Deep Level Formation Analysis
When to Use This Skill
Apply this skill when:
- Modeling energy levels of deep centers caused by substitutional impurities
- Analyzing vacancy-related defect states in semiconductors
- Determining whether an impurity will create deep or shallow levels
- Predicting charge density distributions around defect sites
Prerequisites
- Understanding of vacancy states (A1 and T2 symmetry)
- Knowledge of impurity potential magnitude (V0)
- Familiarity with band structure concepts
Core Procedure
Step 1: Identify the Defect Configuration
Determine the impurity type and its substitutional site in the host semiconductor lattice.

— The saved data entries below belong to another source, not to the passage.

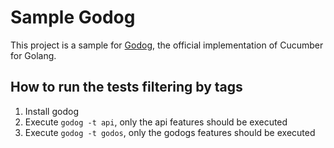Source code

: # Sample Godog

This project is a sample for [Godog](https://github.com/cucumber/godog), the official implementation of Cucumber for Golang.

## How to run the tests filtering by tags
1. Install godog
1. Execute `godog -t api`, only the api features should be executed
1. Execute `godog -t godos`, only the godogs features should be executed
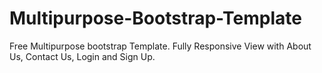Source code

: # Multipurpose-Bootstrap-Template
Free Multipurpose bootstrap Template. Fully Responsive View with About Us, Contact Us, Login and Sign Up.

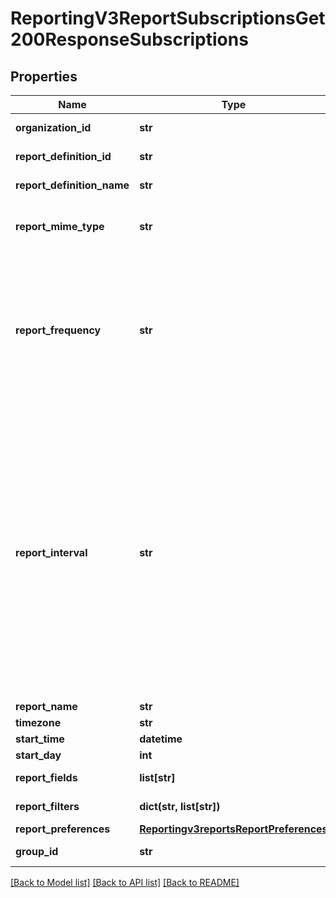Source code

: # ReportingV3ReportSubscriptionsGet200ResponseSubscriptions

## Properties
Name | Type | Description | Notes
------------ | ------------- | ------------- | -------------
**organization_id** | **str** | Selected Organization Id | [optional] 
**report_definition_id** | **str** | Report Definition Id | [optional] 
**report_definition_name** | **str** | Report Definition Class | [optional] 
**report_mime_type** | **str** | Report Format                          Valid values: - application/xml - text/csv  | [optional] 
**report_frequency** | **str** | &#39;Report Frequency&#39; **NOTE: Do not document USER_DEFINED Frequency field in developer center**  Valid values: - DAILY - WEEKLY - MONTHLY - USER_DEFINED  | [optional] 
**report_interval** | **str** | If the reportFrequency is User-defined, reportInterval should be in **ISO 8601 time format** Please refer the following link to know more about ISO 8601 format.[Rfc Time Format](https://en.wikipedia.org/wiki/ISO_8601#Durations)  **Example time format for 2 hours and 30 Mins:**   - PT2H30M **NOTE: Do not document reportInterval field in developer center**  | [optional] 
**report_name** | **str** | Report Name | [optional] 
**timezone** | **str** | Time Zone | [optional] 
**start_time** | **datetime** | Start Time | [optional] 
**start_day** | **int** | Start Day | [optional] 
**report_fields** | **list[str]** | List of all fields String values | [optional] 
**report_filters** | **dict(str, list[str])** | List of filters to apply | [optional] 
**report_preferences** | [**Reportingv3reportsReportPreferences**](Reportingv3reportsReportPreferences.md) |  | [optional] 
**group_id** | **str** | Id for the selected group. | [optional] 

[[Back to Model list]](../README.md#documentation-for-models) [[Back to API list]](../README.md#documentation-for-api-endpoints) [[Back to README]](../README.md)


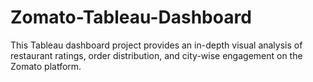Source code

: # Zomato-Tableau-Dashboard
This Tableau dashboard project provides an in-depth visual analysis of restaurant ratings, order distribution, and city-wise engagement on the Zomato platform.
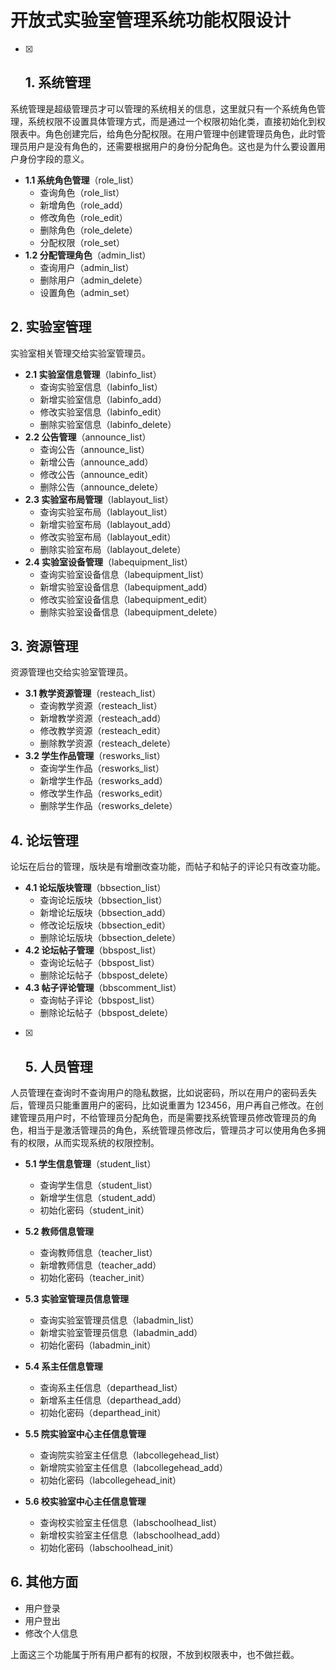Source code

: # 开放式实验室管理系统功能权限设计

- [x] ## 1. 系统管理

系统管理是超级管理员才可以管理的系统相关的信息，这里就只有一个系统角色管理，系统权限不设置具体管理方式，而是通过一个权限初始化类，直接初始化到权限表中。角色创建完后，给角色分配权限。在用户管理中创建管理员角色，此时管理员用户是没有角色的，还需要根据用户的身份分配角色。这也是为什么要设置用户身份字段的意义。

- **1.1 系统角色管理**（role_list）
  - 查询角色（role_list）
  - 新增角色（role_add）
  - 修改角色（role_edit）
  - 删除角色（role_delete）
  - 分配权限（role_set）
- **1.2 分配管理角色**（admin_list）
  - 查询用户（admin_list）
  - 删除用户（admin_delete）
  - 设置角色（admin_set）

## 2. 实验室管理

实验室相关管理交给实验室管理员。

- **2.1 实验室信息管理**（labinfo_list）
  - 查询实验室信息（labinfo_list）
  - 新增实验室信息（labinfo_add）
  - 修改实验室信息（labinfo_edit）
  - 删除实验室信息（labinfo_delete）
- **2.2 公告管理**（announce_list）
  - 查询公告（announce_list）
  - 新增公告（announce_add）
  - 修改公告（announce_edit）
  - 删除公告（announce_delete）
- **2.3 实验室布局管理**（lablayout_list）
  - 查询实验室布局（lablayout_list）
  - 新增实验室布局（lablayout_add）
  - 修改实验室布局（lablayout_edit）
  - 删除实验室布局（lablayout_delete）
- **2.4 实验室设备管理**（labequipment_list）
  - 查询实验室设备信息（labequipment_list）
  - 新增实验室设备信息（labequipment_add）
  - 修改实验室设备信息（labequipment_edit）
  - 删除实验室设备信息（labequipment_delete）

## 3. 资源管理 

资源管理也交给实验室管理员。

- **3.1 教学资源管理**（resteach_list）
  - 查询教学资源（resteach_list）
  - 新增教学资源（resteach_add）
  - 修改教学资源（resteach_edit）
  - 删除教学资源（resteach_delete）
- **3.2 学生作品管理**（resworks_list）
  - 查询学生作品（resworks_list）
  - 新增学生作品（resworks_add）
  - 修改学生作品（resworks_edit）
  - 删除学生作品（resworks_delete）

## 4. 论坛管理

论坛在后台的管理，版块是有增删改查功能，而帖子和帖子的评论只有改查功能。

- **4.1 论坛版块管理**（bbsection_list）
  - 查询论坛版块（bbsection_list）
  - 新增论坛版块（bbsection_add）
  - 修改论坛版块（bbsection_edit）
  - 删除论坛版块（bbsection_delete）
- **4.2 论坛帖子管理**（bbspost_list）
  - 查询论坛帖子（bbspost_list）
  - 删除论坛帖子（bbspost_delete）
- **4.3 帖子评论管理**（bbscomment_list）
  - 查询帖子评论（bbspost_list）
  - 删除论坛帖子（bbspost_delete）

- [x] ## 5. 人员管理

人员管理在查询时不查询用户的隐私数据，比如说密码，所以在用户的密码丢失后，管理员只能重置用户的密码，比如说重置为 123456，用户再自己修改。在创建管理员用户时，不给管理员分配角色，而是需要找系统管理员修改管理员的角色，相当于是激活管理员的角色，系统管理员修改后，管理员才可以使用角色多拥有的权限，从而实现系统的权限控制。

- **5.1 学生信息管理**（student_list）

  - 查询学生信息（student_list）
  - 新增学生信息（student_add）
  - 初始化密码（student_init）
- **5.2 教师信息管理**
  - 查询教师信息（teacher_list）
  - 新增教师信息（teacher_add）
  - 初始化密码（teacher_init） 
- **5.3 实验室管理员信息管理**
  - 查询实验室管理员信息（labadmin_list）
  - 新增实验室管理员信息（labadmin_add）
  - 初始化密码（labadmin_init）
- **5.4 系主任信息管理**
  - 查询系主任信息（departhead_list）
  - 新增系主任信息（departhead_add）
  - 初始化密码（departhead_init）
- **5.5 院实验室中心主任信息管理**
  - 查询院实验室主任信息（labcollegehead_list）
  - 新增院实验室主任信息（labcollegehead_add）
  - 初始化密码（labcollegehead_init）
- **5.6 校实验室中心主任信息管理**
  - 查询校实验室主任信息（labschoolhead_list）
  - 新增校实验室主任信息（labschoolhead_add）
  - 初始化密码（labschoolhead_init）

## 6. 其他方面

- 用户登录
- 用户登出
- 修改个人信息

上面这三个功能属于所有用户都有的权限，不放到权限表中，也不做拦截。

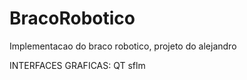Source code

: # BracoRobotico
Implementacao do braco robotico, projeto do alejandro

INTERFACES GRAFICAS:
QT
sflm
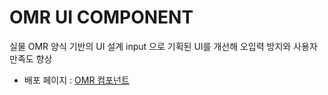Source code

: # OMR UI COMPONENT

실물 OMR 양식 기반의 UI 설계
input 으로 기획된 UI를 개선해 오입력 방지와 사용자 만족도 향상

- 배포 페이지 : [OMR 컴포넌트](https://ds-score-omr.vercel.app/personal/omr/list)

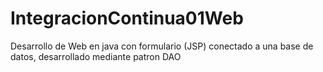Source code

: # IntegracionContinua01Web
Desarrollo de Web en java con formulario (JSP) conectado a una base de datos, desarrollado mediante patron DAO

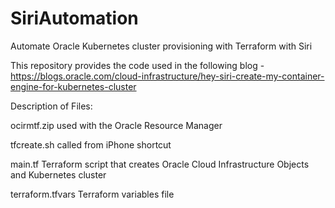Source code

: # SiriAutomation
Automate Oracle Kubernetes cluster provisioning with Terraform with Siri

This repository provides the code used in the following blog - 
https://blogs.oracle.com/cloud-infrastructure/hey-siri-create-my-container-engine-for-kubernetes-cluster

Description of Files: 

ocirmtf.zip  used with the Oracle Resource Manager

tfcreate.sh  called from iPhone shortcut

main.tf      Terraform script that creates Oracle Cloud Infrastructure Objects and Kubernetes cluster

terraform.tfvars Terraform variables file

Step 2: Assess Impurity Potential (V0)
Evaluate the depth of the impurity binding potential:
- Lower energy orbitals (compared to host): Small shift expected, impurity-like hyper-deep bonding level in/below valence band, vacancy-like antibonding level in gap
- Higher energy orbitals: Levels lie within conduction band, slightly above vacancy states
Step 3: Determine State Character
Based on V0 magnitude:
Deep Well (large |V0|):
- Produces deep level center
- Vacancy-like charge density distribution
- States localized near defect site
Weakening Potential (decreasing V0):
- Transition toward hydrogen-like spread out distribution
- States become more extended
Intersection with Conduction Band:
- Effective mass approximation applies
- Results in shallow (hydrogen-like) levels
Step 4: Analyze Level Positions
Apply the interaction mechanism:
- s and p orbitals interact with A1 and T2 vacancy states
- Bonding states merge with valence band
- Antibonding states may appear in the gap or merge with conduction band
Step 5: Evaluate Spectrum Compression
Consider that two-band influence compresses the spectrum:
- |∂E/∂V| decreases rapidly as |V0| increases
- Deeper potentials lead to less sensitivity to potential variations
Key Variables
| Variable | Type | Description | |----------|------|-------------| | V0 | Energy | Depth of the impurity binding potential | | ∂E/∂V | Rate | Rate of change of energy state with respect to potential |
Output Interpretation
The analysis predicts one of three outcomes:
- Deep Level: Vacancy-like, localized charge distribution
- Shallow Level: Hydrogen-like, spread out distribution (effective mass regime)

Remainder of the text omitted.